Nous serions tentés de suggérer une réponse positive à la question que nous posions le 19 décembre 2013, en titre du F&C référencé : «La digue est-elle en train de céder ?» (avec la question explicitée opérationnellement de cette façon : «Il s’agit d’une période transitoire vers une troisième phase, où la crise Snowden/NSA pourrait devenir une crise générale du Système, affectant par voie de conséquence bien plus que la seule NSA, que le seul réseau de surveillance, etc.»). L’ironie incontestable d’une telle réponse positive serait alors que l’élément décisif de l’événement aurait été un éditorial symbolique et inattendu de l’institution par excellence du système de l’américanisme et du Système tout court, le New York Times. Ce serait alors le signe désormais éclatant, de type “nucléaire”, que la fracture, – et quelle fracture !, – est désormais béante au cœur du Système. Cela constituerait une circonstance des plus intéressantes car l’on sait bien, du moins de notre chef et constamment réaffirmé, que, selon une observation d’un texte sur “la crise d’effondrement du Système” à paraître dans le Glossaire.dde, «la mort (l’effondrement) du Système est dans le Système lui-même et seul le Système peut avoir raison du Système...»
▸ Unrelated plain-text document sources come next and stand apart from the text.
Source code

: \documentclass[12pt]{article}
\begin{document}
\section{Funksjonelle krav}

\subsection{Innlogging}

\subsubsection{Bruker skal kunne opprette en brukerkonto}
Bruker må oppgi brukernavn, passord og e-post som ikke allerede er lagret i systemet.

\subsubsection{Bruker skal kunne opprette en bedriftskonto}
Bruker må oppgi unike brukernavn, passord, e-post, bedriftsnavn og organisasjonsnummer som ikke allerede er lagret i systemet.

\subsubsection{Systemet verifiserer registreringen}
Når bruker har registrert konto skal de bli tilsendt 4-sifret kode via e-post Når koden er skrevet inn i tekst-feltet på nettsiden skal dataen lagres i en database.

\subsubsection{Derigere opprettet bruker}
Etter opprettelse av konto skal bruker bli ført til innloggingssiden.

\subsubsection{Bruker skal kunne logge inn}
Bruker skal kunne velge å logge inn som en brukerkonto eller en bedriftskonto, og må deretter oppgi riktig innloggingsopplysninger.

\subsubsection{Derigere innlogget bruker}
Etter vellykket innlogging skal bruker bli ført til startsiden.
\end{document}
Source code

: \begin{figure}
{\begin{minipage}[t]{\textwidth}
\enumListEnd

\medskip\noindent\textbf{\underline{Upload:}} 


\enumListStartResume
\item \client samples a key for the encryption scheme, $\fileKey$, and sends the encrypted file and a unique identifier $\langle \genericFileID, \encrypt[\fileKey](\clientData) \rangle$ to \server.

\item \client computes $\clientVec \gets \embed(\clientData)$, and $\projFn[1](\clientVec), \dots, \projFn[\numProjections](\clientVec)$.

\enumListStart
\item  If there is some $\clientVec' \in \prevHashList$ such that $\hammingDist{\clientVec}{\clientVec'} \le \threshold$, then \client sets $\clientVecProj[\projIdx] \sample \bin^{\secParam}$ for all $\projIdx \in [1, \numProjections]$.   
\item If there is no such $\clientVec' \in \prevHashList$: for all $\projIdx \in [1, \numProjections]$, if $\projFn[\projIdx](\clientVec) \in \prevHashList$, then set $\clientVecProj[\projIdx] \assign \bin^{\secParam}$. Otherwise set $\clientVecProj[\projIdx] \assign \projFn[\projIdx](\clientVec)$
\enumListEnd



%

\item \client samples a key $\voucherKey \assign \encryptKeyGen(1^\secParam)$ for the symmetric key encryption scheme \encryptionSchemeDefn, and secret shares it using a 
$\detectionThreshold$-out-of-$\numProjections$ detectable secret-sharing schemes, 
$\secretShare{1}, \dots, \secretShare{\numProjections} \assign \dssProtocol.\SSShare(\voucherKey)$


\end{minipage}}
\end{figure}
Mais avant de songer au Système, bien que la chose doive rester constamment présente à notre esprit, occupons-nous de ce qui est directement en cause, qui est le système de l’américanisme. Les conditions en train de se mettre en place, dans lesquelles le public américain n’a encore guère eu son mot à dire sans que cela n’entame en rien l’intérêt prodigieux de la séquence qui commence et va marquer l’année 2014, constituent une configuration idéale pour la plus grave crise qu’ait connu ce système de l’américanisme ; la plus grave parce qu’il n’existe dans ce schéma en formation aucun élément extérieur identifié qui puisse servir de défection des effets de cette crise vers autre chose que le système de l’américanisme lui-même. (Ce fut le cas en 1861, où la guerre de Sécession constitua cet élément extérieur, et en 1929-1933, où les conditions économiques et sociales constituèrent cet élément extérieur. Ce fut même le cas lors du Watergate, tant la cause de la crise, le président Nixon, fut marginalisé et ostracisé jusqu’à constituer cet élément extérieur du système de l’américanisme, et dès lors qu’on eut sa tête le paroxysme explosif de la crise était dépassé après avoir été contenu.)
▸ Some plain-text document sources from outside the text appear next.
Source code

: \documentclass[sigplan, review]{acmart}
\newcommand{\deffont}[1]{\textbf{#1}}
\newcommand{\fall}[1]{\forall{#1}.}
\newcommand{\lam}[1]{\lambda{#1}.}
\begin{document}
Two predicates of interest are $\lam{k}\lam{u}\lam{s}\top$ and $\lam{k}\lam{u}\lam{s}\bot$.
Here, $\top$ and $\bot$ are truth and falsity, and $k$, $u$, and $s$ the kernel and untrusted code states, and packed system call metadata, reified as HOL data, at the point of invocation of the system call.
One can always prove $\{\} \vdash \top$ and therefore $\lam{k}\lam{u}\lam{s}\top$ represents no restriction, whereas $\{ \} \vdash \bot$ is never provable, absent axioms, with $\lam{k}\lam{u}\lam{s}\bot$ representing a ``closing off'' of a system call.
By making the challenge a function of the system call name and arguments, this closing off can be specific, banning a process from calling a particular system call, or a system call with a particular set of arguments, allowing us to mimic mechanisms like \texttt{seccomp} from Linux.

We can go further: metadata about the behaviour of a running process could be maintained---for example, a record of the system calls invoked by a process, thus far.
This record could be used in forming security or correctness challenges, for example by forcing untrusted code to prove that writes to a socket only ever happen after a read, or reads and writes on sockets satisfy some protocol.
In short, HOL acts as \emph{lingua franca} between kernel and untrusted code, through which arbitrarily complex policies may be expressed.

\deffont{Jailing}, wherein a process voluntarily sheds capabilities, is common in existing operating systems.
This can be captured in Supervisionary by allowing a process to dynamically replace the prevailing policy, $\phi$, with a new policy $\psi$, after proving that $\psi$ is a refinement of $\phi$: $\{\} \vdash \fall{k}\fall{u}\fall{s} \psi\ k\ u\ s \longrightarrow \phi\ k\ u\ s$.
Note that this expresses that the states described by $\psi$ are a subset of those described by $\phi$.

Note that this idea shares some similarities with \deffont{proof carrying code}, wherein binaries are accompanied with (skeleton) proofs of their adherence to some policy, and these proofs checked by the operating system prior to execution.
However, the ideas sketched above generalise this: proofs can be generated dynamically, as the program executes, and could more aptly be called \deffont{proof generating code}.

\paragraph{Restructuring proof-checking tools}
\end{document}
Le deuxième élément à considérer est que ces “conditions en train de se mettre en place” se radicalisent en même temps qu’elles se mettent en place. L’effet est quasiment mécanique, inévitable. On le voit en examinant la position des deux partis en train de se constituer pour se faire face.
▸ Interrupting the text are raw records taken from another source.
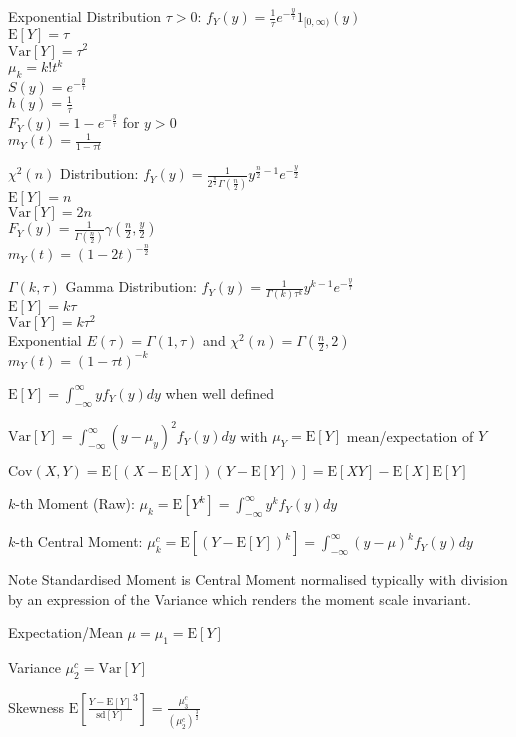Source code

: Exponential Distribution $\tau>0$: $f_Y(y)=\frac{1}{\tau}e^{-\frac{y}{\tau}}1_{[0,\infty)}(y)$ \\
$\text{E}[Y]=\tau$ \\
$\text{Var}[Y]=\tau^2$ \\
$\mu_k=k! t^k$ \\
$S(y)=e^{-\frac{y}{\tau}}$ \\
$h(y)=\frac{1}{\tau}$ \\
$F_Y(y)=1-e^{-\frac{y}{\tau}}$ for $y>0$ \\
$m_Y(t)=\frac{1}{1-\tau t}$

$\chi^2 (n)$ Distribution: $f_Y(y)=\frac{1}{2^{\frac{n}{2}} \Gamma (\frac{n}{2})} y^{\frac{n}{2}-1} e^{-\frac{y}{2}}$ \\
$\text{E}[Y]=n$ \\
$\text{Var}[Y]=2n$ \\
$F_Y(y)=\frac{1}{\Gamma (\frac{n}{2})} \gamma (\frac{n}{2},\frac{y}{2})$ \\
$m_Y(t)=(1-2t)^{-\frac{n}{2}}$

$\Gamma (k,\tau)$ Gamma Distribution: $f_Y(y)=\frac{1}{\Gamma (k) \tau^k} y^{k-1} e^{-\frac{y}{\tau}}$ \\
$\text{E}[Y]=k\tau$ \\
$\text{Var}[Y]=k\tau^2$ \\
Exponential $E(\tau)=\Gamma (1,\tau)$ and $\chi^2 (n)=\Gamma (\frac{n}{2},2)$ \\
$m_Y(t)=(1-\tau t)^{-k}$

$\text{E}[Y]=\int_{-\infty}^{\infty} yf_Y(y)dy$ when well defined

$\text{Var}[Y]=\int_{-\infty}^{\infty} (y-\mu_y)^2f_Y(y)dy$ with $\mu_Y=\text{E}[Y]$ mean/expectation of $Y$

$\text{Cov}(X,Y)=\text{E}[(X-\text{E}[X])(Y-\text{E}[Y])]=\text{E}[XY]-\text{E}[X]\text{E}[Y]$

$k$-th Moment (Raw): $\mu_k=\text{E}[Y^k]=\int_{-\infty}^{\infty}y^kf_Y(y)dy$

$k$-th Central Moment: $\mu_k^c=\text{E}[(Y-\text{E}[Y])^k]=\int_{-\infty}^{\infty}(y-\mu)^kf_Y(y)dy$

Note Standardised Moment is Central Moment normalised typically with division by an expression of the Variance which renders the moment scale invariant.

Expectation/Mean $\mu=\mu_1=\text{E}[Y]$

Variance $\mu_2^c=\text{Var}[Y]$

Skewness $\text{E}\left[ \frac{Y-\text{E}[Y]}{\text{sd}[Y]}^3 \right]=\frac{\mu_3^c}{(\mu_2^c)^{\frac{3}{2}}}$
• La NSA d’un côté, – et la NSA, dans ce cas, c’est bien plus que la NSA. On observerait d’une façon paradoxale mais nullement illogique qu’au plus il apparaît que la NSA doit être réformée de fond en comble, avec ses pouvoirs restreints, voire sa structure démantelée, voire pire encore, qu’au plus la NSA s’affaiblit devant ces pressions, au plus il nous paraît impossible pour la NSA et aussi pour le complexe de sécurité national dans son ensemble de céder quoi que ce soit de substantiel du statut, des pouvoirs, de la puissance, voire des desseins absolument totalitaires de la NSA. De ce point de vue, on est très proche du “tout ou rien”, du “ça passe ou ça casse”, etc. De ce point de vue, c’est de plus en plus tout le complexe de sécurité nationale qui serait directement mis en cause par une action touchant à l’essence même de cette entité mécanique et aveugle mais d’une surpuissance colossale qu’est la NSA, qui constitue depuis le 11 septembre 2001 le pilier central du renseignement opérationnel dans ce complexe. Il est probable que les concurrences entre agences et départements du complexe, habituellement très vives, sont pour l’instant de plus en plus mises de côté car le feu menace dans la “maison commune”. La cause principale directe de ce regroupement, autant que de l’intransigeance attendue de la part de la NSA, c’est qu’une action de restriction structurelle importante contre la NSA constituerait une sorte de jurisprudence capitale pour les forces et les tensions au sein du Système, et donnerait une dynamique importante sinon irrésistible au “parti populiste” qui a pris forme à l’intérieur des institutions du système de l’américanisme autour des idées libertariennes pour des réductions budgétaires touchant la “vache sacrée” du régime qu’est le complexe de sécurité nationale dans son ensemble.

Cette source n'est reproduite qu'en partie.